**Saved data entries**
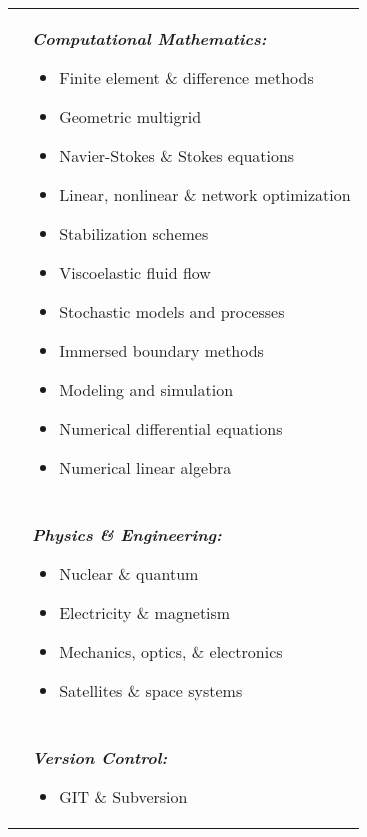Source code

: \documentclass[10pt]{article}
\begin{document}
\begin{multicols}{2}
\hskip-1.0in
\begin{tabularx}{1.5\linewidth}{>{\raggedleft\scshape}p{3cm}X}
  &\textbf{\textit{Computational Mathematics:}}\begin{itemize}
  \setlength\itemsep{.005em}
  \item Finite element \& difference methods
  \item Geometric multigrid
  \item Navier-Stokes \& Stokes equations
  \item Linear, nonlinear \& network optimization
  \item Stabilization schemes 
  \item Viscoelastic fluid flow
  \item Stochastic models and processes
  \item Immersed boundary methods
  \item Modeling and simulation
  \item Numerical differential equations
  \item Numerical linear algebra

\end{itemize} \\
\\
  &\textbf{\textit{Physics \& Engineering:}}\begin{itemize}
  \setlength\itemsep{.005em}
  \item Nuclear \& quantum  
  \item Electricity \& magnetism
  \item Mechanics, optics, \& electronics
  \item Satellites \& space systems
  \end{itemize} \\
  \\
  &\textbf{\textit{Version Control:}}\begin{itemize}
  \setlength\itemsep{.005em}
  \item GIT \& Subversion
\end{itemize} 
 
\end{tabularx}
\end{multicols}
\end{document}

**TASK OBJECTIVE**
Every line in the entries that contains the word "itemize" should be counted, and the total stated alone.

**EXERCISE RESPONSE**
6